## What the task asks:
Which lines of the listing hold the string "variety"? Copy those lines.
[Data for processing — start]
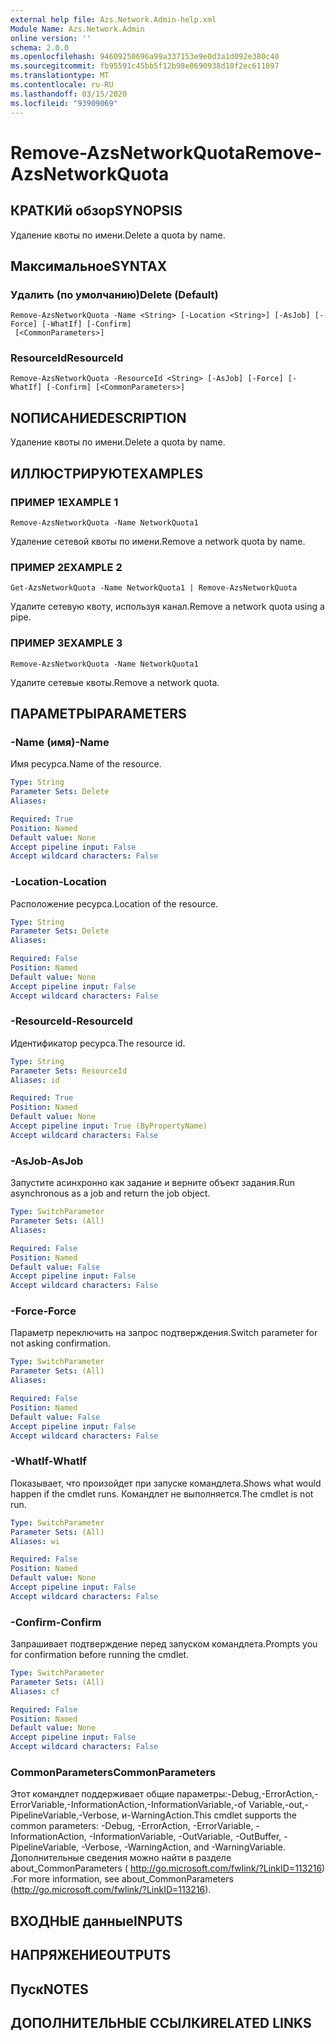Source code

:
 ```yaml
---
external help file: Azs.Network.Admin-help.xml
Module Name: Azs.Network.Admin
online version: ''
schema: 2.0.0
ms.openlocfilehash: 94609250696a99a337153e9e0d3a1d092e380c40
ms.sourcegitcommit: fb95591c45bb5f12b98e0690938d18f2ec611897
ms.translationtype: MT
ms.contentlocale: ru-RU
ms.lasthandoff: 03/15/2020
ms.locfileid: "93909069"
---
```

# <span data-ttu-id="b8e11-101">Remove-AzsNetworkQuota</span><span class="sxs-lookup"><span data-stu-id="b8e11-101">Remove-AzsNetworkQuota</span></span>

## <span data-ttu-id="b8e11-102">КРАТКИй обзор</span><span class="sxs-lookup"><span data-stu-id="b8e11-102">SYNOPSIS</span></span>
<span data-ttu-id="b8e11-103">Удаление квоты по имени.</span><span class="sxs-lookup"><span data-stu-id="b8e11-103">Delete a quota by name.</span></span>

## <span data-ttu-id="b8e11-104">Максимальное</span><span class="sxs-lookup"><span data-stu-id="b8e11-104">SYNTAX</span></span>

### <span data-ttu-id="b8e11-105">Удалить (по умолчанию)</span><span class="sxs-lookup"><span data-stu-id="b8e11-105">Delete (Default)</span></span>
```
Remove-AzsNetworkQuota -Name <String> [-Location <String>] [-AsJob] [-Force] [-WhatIf] [-Confirm]
 [<CommonParameters>]
```

### <span data-ttu-id="b8e11-106">ResourceId</span><span class="sxs-lookup"><span data-stu-id="b8e11-106">ResourceId</span></span>
```
Remove-AzsNetworkQuota -ResourceId <String> [-AsJob] [-Force] [-WhatIf] [-Confirm] [<CommonParameters>]
```

## <span data-ttu-id="b8e11-107">NОПИСАНИЕ</span><span class="sxs-lookup"><span data-stu-id="b8e11-107">DESCRIPTION</span></span>
<span data-ttu-id="b8e11-108">Удаление квоты по имени.</span><span class="sxs-lookup"><span data-stu-id="b8e11-108">Delete a quota by name.</span></span>

## <span data-ttu-id="b8e11-109">ИЛЛЮСТРИРУЮТ</span><span class="sxs-lookup"><span data-stu-id="b8e11-109">EXAMPLES</span></span>

### <span data-ttu-id="b8e11-110">ПРИМЕР 1</span><span class="sxs-lookup"><span data-stu-id="b8e11-110">EXAMPLE 1</span></span>
```
Remove-AzsNetworkQuota -Name NetworkQuota1
```

<span data-ttu-id="b8e11-111">Удаление сетевой квоты по имени.</span><span class="sxs-lookup"><span data-stu-id="b8e11-111">Remove a network quota by name.</span></span>

### <span data-ttu-id="b8e11-112">ПРИМЕР 2</span><span class="sxs-lookup"><span data-stu-id="b8e11-112">EXAMPLE 2</span></span>
```
Get-AzsNetworkQuota -Name NetworkQuota1 | Remove-AzsNetworkQuota
```

<span data-ttu-id="b8e11-113">Удалите сетевую квоту, используя канал.</span><span class="sxs-lookup"><span data-stu-id="b8e11-113">Remove a network quota using a pipe.</span></span>

### <span data-ttu-id="b8e11-114">ПРИМЕР 3</span><span class="sxs-lookup"><span data-stu-id="b8e11-114">EXAMPLE 3</span></span>
```
Remove-AzsNetworkQuota -Name NetworkQuota1
```

<span data-ttu-id="b8e11-115">Удалите сетевые квоты.</span><span class="sxs-lookup"><span data-stu-id="b8e11-115">Remove a network quota.</span></span>

## <span data-ttu-id="b8e11-116">ПАРАМЕТРЫ</span><span class="sxs-lookup"><span data-stu-id="b8e11-116">PARAMETERS</span></span>

### <span data-ttu-id="b8e11-117">-Name (имя)</span><span class="sxs-lookup"><span data-stu-id="b8e11-117">-Name</span></span>
<span data-ttu-id="b8e11-118">Имя ресурса.</span><span class="sxs-lookup"><span data-stu-id="b8e11-118">Name of the resource.</span></span>

```yaml
Type: String
Parameter Sets: Delete
Aliases:

Required: True
Position: Named
Default value: None
Accept pipeline input: False
Accept wildcard characters: False
```

### <span data-ttu-id="b8e11-119">-Location</span><span class="sxs-lookup"><span data-stu-id="b8e11-119">-Location</span></span>
<span data-ttu-id="b8e11-120">Расположение ресурса.</span><span class="sxs-lookup"><span data-stu-id="b8e11-120">Location of the resource.</span></span>

```yaml
Type: String
Parameter Sets: Delete
Aliases:

Required: False
Position: Named
Default value: None
Accept pipeline input: False
Accept wildcard characters: False
```

### <span data-ttu-id="b8e11-121">-ResourceId</span><span class="sxs-lookup"><span data-stu-id="b8e11-121">-ResourceId</span></span>
<span data-ttu-id="b8e11-122">Идентификатор ресурса.</span><span class="sxs-lookup"><span data-stu-id="b8e11-122">The resource id.</span></span>

```yaml
Type: String
Parameter Sets: ResourceId
Aliases: id

Required: True
Position: Named
Default value: None
Accept pipeline input: True (ByPropertyName)
Accept wildcard characters: False
```

### <span data-ttu-id="b8e11-123">-AsJob</span><span class="sxs-lookup"><span data-stu-id="b8e11-123">-AsJob</span></span>
<span data-ttu-id="b8e11-124">Запустите асинхронно как задание и верните объект задания.</span><span class="sxs-lookup"><span data-stu-id="b8e11-124">Run asynchronous as a job and return the job object.</span></span>


```yaml
Type: SwitchParameter
Parameter Sets: (All)
Aliases:

Required: False
Position: Named
Default value: False
Accept pipeline input: False
Accept wildcard characters: False
```

### <span data-ttu-id="b8e11-125">-Force</span><span class="sxs-lookup"><span data-stu-id="b8e11-125">-Force</span></span>
<span data-ttu-id="b8e11-126">Параметр переключить на запрос подтверждения.</span><span class="sxs-lookup"><span data-stu-id="b8e11-126">Switch parameter for not asking confirmation.</span></span>

```yaml
Type: SwitchParameter
Parameter Sets: (All)
Aliases:

Required: False
Position: Named
Default value: False
Accept pipeline input: False
Accept wildcard characters: False
```

### <span data-ttu-id="b8e11-127">-WhatIf</span><span class="sxs-lookup"><span data-stu-id="b8e11-127">-WhatIf</span></span>
<span data-ttu-id="b8e11-128">Показывает, что произойдет при запуске командлета.</span><span class="sxs-lookup"><span data-stu-id="b8e11-128">Shows what would happen if the cmdlet runs.</span></span>
<span data-ttu-id="b8e11-129">Командлет не выполняется.</span><span class="sxs-lookup"><span data-stu-id="b8e11-129">The cmdlet is not run.</span></span>

```yaml
Type: SwitchParameter
Parameter Sets: (All)
Aliases: wi

Required: False
Position: Named
Default value: None
Accept pipeline input: False
Accept wildcard characters: False
```

### <span data-ttu-id="b8e11-130">-Confirm</span><span class="sxs-lookup"><span data-stu-id="b8e11-130">-Confirm</span></span>
<span data-ttu-id="b8e11-131">Запрашивает подтверждение перед запуском командлета.</span><span class="sxs-lookup"><span data-stu-id="b8e11-131">Prompts you for confirmation before running the cmdlet.</span></span>

```yaml
Type: SwitchParameter
Parameter Sets: (All)
Aliases: cf

Required: False
Position: Named
Default value: None
Accept pipeline input: False
Accept wildcard characters: False
```

### <span data-ttu-id="b8e11-132">CommonParameters</span><span class="sxs-lookup"><span data-stu-id="b8e11-132">CommonParameters</span></span>
<span data-ttu-id="b8e11-133">Этот командлет поддерживает общие параметры:-Debug,-ErrorAction,-ErrorVariable,-InformationAction,-InformationVariable,-of Variable,-out,-PipelineVariable,-Verbose, и-WarningAction.</span><span class="sxs-lookup"><span data-stu-id="b8e11-133">This cmdlet supports the common parameters: -Debug, -ErrorAction, -ErrorVariable, -InformationAction, -InformationVariable, -OutVariable, -OutBuffer, -PipelineVariable, -Verbose, -WarningAction, and -WarningVariable.</span></span> <span data-ttu-id="b8e11-134">Дополнительные сведения можно найти в разделе about_CommonParameters ( http://go.microsoft.com/fwlink/?LinkID=113216) .</span><span class="sxs-lookup"><span data-stu-id="b8e11-134">For more information, see about_CommonParameters (http://go.microsoft.com/fwlink/?LinkID=113216).</span></span>

## <span data-ttu-id="b8e11-135">ВХОДНЫЕ данные</span><span class="sxs-lookup"><span data-stu-id="b8e11-135">INPUTS</span></span>

## <span data-ttu-id="b8e11-136">НАПРЯЖЕНИЕ</span><span class="sxs-lookup"><span data-stu-id="b8e11-136">OUTPUTS</span></span>

## <span data-ttu-id="b8e11-137">Пуск</span><span class="sxs-lookup"><span data-stu-id="b8e11-137">NOTES</span></span>

## <span data-ttu-id="b8e11-138">ДОПОЛНИТЕЛЬНЫЕ ССЫЛКИ</span><span class="sxs-lookup"><span data-stu-id="b8e11-138">RELATED LINKS</span></span>
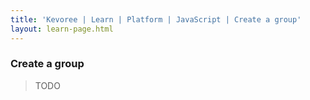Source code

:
 ```yaml
---
title: 'Kevoree | Learn | Platform | JavaScript | Create a group'
layout: learn-page.html
---
```

### Create a group
> TODO
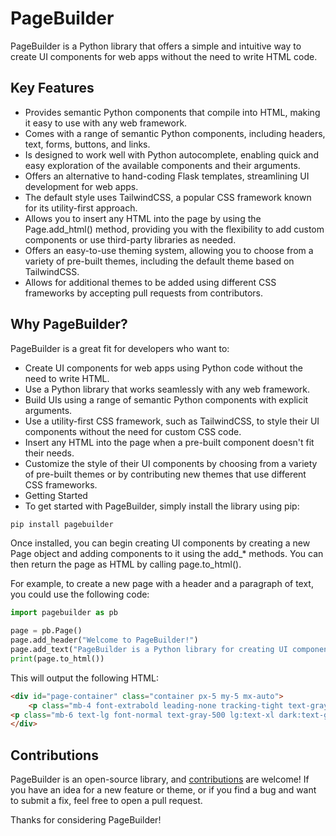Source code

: # PageBuilder
PageBuilder is a Python library that offers a simple and intuitive way to create UI components for web apps without the need to write HTML code.

## Key Features
- Provides semantic Python components that compile into HTML, making it easy to use with any web framework.
- Comes with a range of semantic Python components, including headers, text, forms, buttons, and links.
- Is designed to work well with Python autocomplete, enabling quick and easy exploration of the available components and their arguments.
- Offers an alternative to hand-coding Flask templates, streamlining UI development for web apps.
- The default style uses TailwindCSS, a popular CSS framework known for its utility-first approach.
- Allows you to insert any HTML into the page by using the Page.add_html() method, providing you with the flexibility to add custom components or use third-party libraries as needed.
- Offers an easy-to-use theming system, allowing you to choose from a variety of pre-built themes, including the default theme based on TailwindCSS.
- Allows for additional themes to be added using different CSS frameworks by accepting pull requests from contributors.

## Why PageBuilder?
PageBuilder is a great fit for developers who want to:

- Create UI components for web apps using Python code without the need to write HTML.
- Use a Python library that works seamlessly with any web framework.
- Build UIs using a range of semantic Python components with explicit arguments.
- Use a utility-first CSS framework, such as TailwindCSS, to style their UI components without the need for custom CSS code.
- Insert any HTML into the page when a pre-built component doesn't fit their needs.
- Customize the style of their UI components by choosing from a variety of pre-built themes or by contributing new themes that use different CSS frameworks.
- Getting Started
- To get started with PageBuilder, simply install the library using pip:

```bash
pip install pagebuilder
```
Once installed, you can begin creating UI components by creating a new Page object and adding components to it using the add_* methods. You can then return the page as HTML by calling page.to_html().

For example, to create a new page with a header and a paragraph of text, you could use the following code:

```python
import pagebuilder as pb

page = pb.Page()
page.add_header("Welcome to PageBuilder!")
page.add_text("PageBuilder is a Python library for creating UI components for web apps without the need to write HTML code.")
print(page.to_html())
```
This will output the following HTML:

```html
<div id="page-container" class="container px-5 my-5 mx-auto">
    <p class="mb-4 font-extrabold leading-none tracking-tight text-gray-900 dark:text-white  text-xl sm:text-5xl ">Welcome to PageBuilder!</p>
<p class="mb-6 text-lg font-normal text-gray-500 lg:text-xl dark:text-gray-400">PageBuilder is a Python library for creating UI components for web apps without the need to write HTML code.</p> 
</div>
```

## Contributions
PageBuilder is an open-source library, and [contributions](CONTRIBUTING.md) are welcome! If you have an idea for a new feature or theme, or if you find a bug and want to submit a fix, feel free to open a pull request.

Thanks for considering PageBuilder!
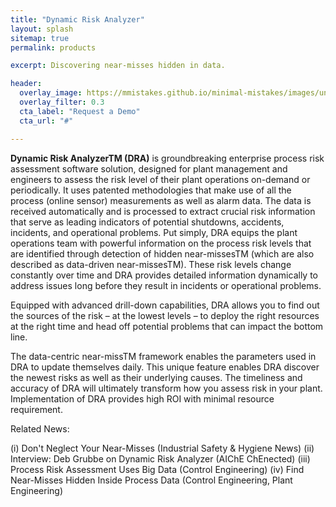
 ```yaml
---
title: "Dynamic Risk Analyzer"
layout: splash
sitemap: true
permalink: products

excerpt: Discovering near-misses hidden in data.

header: 
  overlay_image: https://mmistakes.github.io/minimal-mistakes/images/unsplash-gallery-image-3.jpg
  overlay_filter: 0.3
  cta_label: "Request a Demo"
  cta_url: "#"

---
```


**Dynamic Risk AnalyzerTM (DRA)** is groundbreaking enterprise process risk assessment software solution, designed for plant management and engineers to assess the risk level of their plant operations on-demand or periodically. It uses patented methodologies that make use of all the process (online sensor) measurements as well as alarm data. The data is received automatically and is processed to extract crucial risk information that serve as leading indicators of potential shutdowns, accidents, incidents, and operational problems. Put simply, DRA equips the plant operations team with powerful information on the process risk levels that are identified through detection of hidden near-missesTM (which are also described as data-driven near-missesTM). These risk levels change constantly over time and DRA provides detailed information dynamically to address issues long before they result in incidents or operational problems.

Equipped with advanced drill-down capabilities, DRA allows you to find out the sources of the risk – at the lowest levels – to deploy the right resources at the right time and head off potential problems that can impact the bottom line.

The data-centric near-missTM framework enables the parameters used in DRA to update themselves daily. This unique feature enables DRA discover the newest risks as well as their underlying causes. The timeliness and accuracy of DRA will ultimately transform how you assess risk in your plant. Implementation of DRA provides high ROI with minimal resource requirement.

Related News: 

(i) Don't Neglect Your Near-Misses (Industrial Safety & Hygiene News) 
(ii) Interview: Deb Grubbe on Dynamic Risk Analyzer (AIChE ChEnected) 
(iii) Process Risk Assessment Uses Big Data (Control Engineering) 
(iv) Find Near-Misses Hidden Inside Process Data (Control Engineering, Plant Engineering)


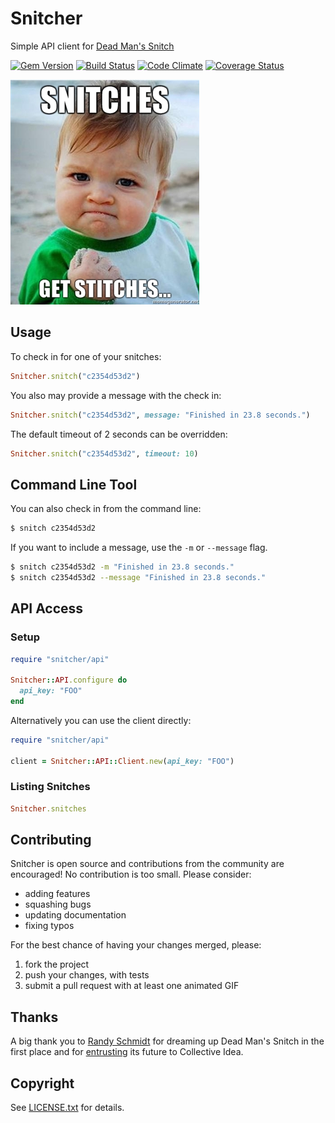 # Snitcher

Simple API client for [Dead Man's Snitch](https://deadmanssnitch.com)

[![Gem Version](https://badge.fury.io/rb/snitcher.png)](http://badge.fury.io/rb/snitcher)
[![Build Status](https://travis-ci.org/deadmanssnitch/snitcher.png?branch=master)](https://travis-ci.org/deadmanssnitch/snitcher)
[![Code Climate](https://codeclimate.com/github/deadmanssnitch/snitcher.png)](https://codeclimate.com/github/deadmanssnitch/snitcher)
[![Coverage Status](https://coveralls.io/repos/deadmanssnitch/snitcher/badge.png)](https://coveralls.io/r/deadmanssnitch/snitcher)

![Snitches get Stitches](doc/get_them_stitches.jpg)

## Usage

To check in for one of your snitches:

```ruby
Snitcher.snitch("c2354d53d2")
```

You also may provide a message with the check in:

```ruby
Snitcher.snitch("c2354d53d2", message: "Finished in 23.8 seconds.")
```

The default timeout of 2 seconds can be overridden:

```ruby
Snitcher.snitch("c2354d53d2", timeout: 10)
```

## Command Line Tool

You can also check in from the command line:

```bash
$ snitch c2354d53d2
```

If you want to include a message, use the `-m` or `--message` flag.

```bash
$ snitch c2354d53d2 -m "Finished in 23.8 seconds."
$ snitch c2354d53d2 --message "Finished in 23.8 seconds."
```

## API Access

### Setup

```ruby
require "snitcher/api"

Snitcher::API.configure do
  api_key: "FOO"
end
```

Alternatively you can use the client directly:
```ruby
require "snitcher/api"

client = Snitcher::API::Client.new(api_key: "FOO")
```

### Listing Snitches

```ruby
Snitcher.snitches
```

## Contributing

Snitcher is open source and contributions from the community are encouraged! No
contribution is too small. Please consider:

* adding features
* squashing bugs
* updating documentation
* fixing typos

For the best chance of having your changes merged, please:

1. fork the project
2. push your changes, with tests
3. submit a pull request with at least one animated GIF

## Thanks

A big thank you to [Randy Schmidt](https://github.com/r38y) for dreaming up
Dead Man's Snitch in the first place and for
[entrusting](http://r38y.com/dead-mans-snitch-sold) its future to Collective
Idea.

## Copyright

See [LICENSE.txt](LICENSE.txt) for details.
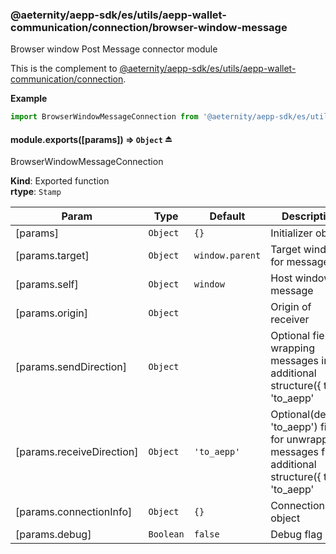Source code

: <a id="module_@aeternity/aepp-sdk/es/utils/aepp-wallet-communication/connection/browser-window-message"></a>

### @aeternity/aepp-sdk/es/utils/aepp-wallet-communication/connection/browser-window-message
Browser window Post Message connector module

This is the complement to [@aeternity/aepp-sdk/es/utils/aepp-wallet-communication/connection](#module_@aeternity/aepp-sdk/es/utils/aepp-wallet-communication/connection).

**Example**  
```js
import BrowserWindowMessageConnection from '@aeternity/aepp-sdk/es/utils/aepp-wallet-communication/connection/browser-window-message'
```
<a id="exp_module_@aeternity/aepp-sdk/es/utils/aepp-wallet-communication/connection/browser-window-message--module.exports"></a>

#### module.exports([params]) ⇒ `Object` ⏏
BrowserWindowMessageConnection

**Kind**: Exported function  
**rtype**: `Stamp`

| Param | Type | Default | Description |
| --- | --- | --- | --- |
| [params] | `Object` | <code>{}</code> | Initializer object |
| [params.target] | `Object` | <code>window.parent</code> | Target window for message |
| [params.self] | `Object` | <code>window</code> | Host window for message |
| [params.origin] | `Object` |  | Origin of receiver |
| [params.sendDirection] | `Object` |  | Optional field for wrapping messages in additional structure({ type: 'to_aepp' || 'to_waellet', data }).Used for handling messages netween content script and page |
| [params.receiveDirection] | `Object` | <code>&#x27;to_aepp&#x27;</code> | Optional(default: 'to_aepp') field for unwrapping messages from additional structure({ type: 'to_aepp' || 'to_waellet', data }).Used for handling messages netween content script and page |
| [params.connectionInfo] | `Object` | <code>{}</code> | Connection info object |
| [params.debug] | `Boolean` | <code>false</code> | Debug flag |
[Data for processing — finish]
## Written reply:
- Offers an easy-to-use theming system, allowing you to choose from a variety of pre-built themes, including the default theme based on TailwindCSS.
- Customize the style of their UI components by choosing from a variety of pre-built themes or by contributing new themes that use different CSS frameworks.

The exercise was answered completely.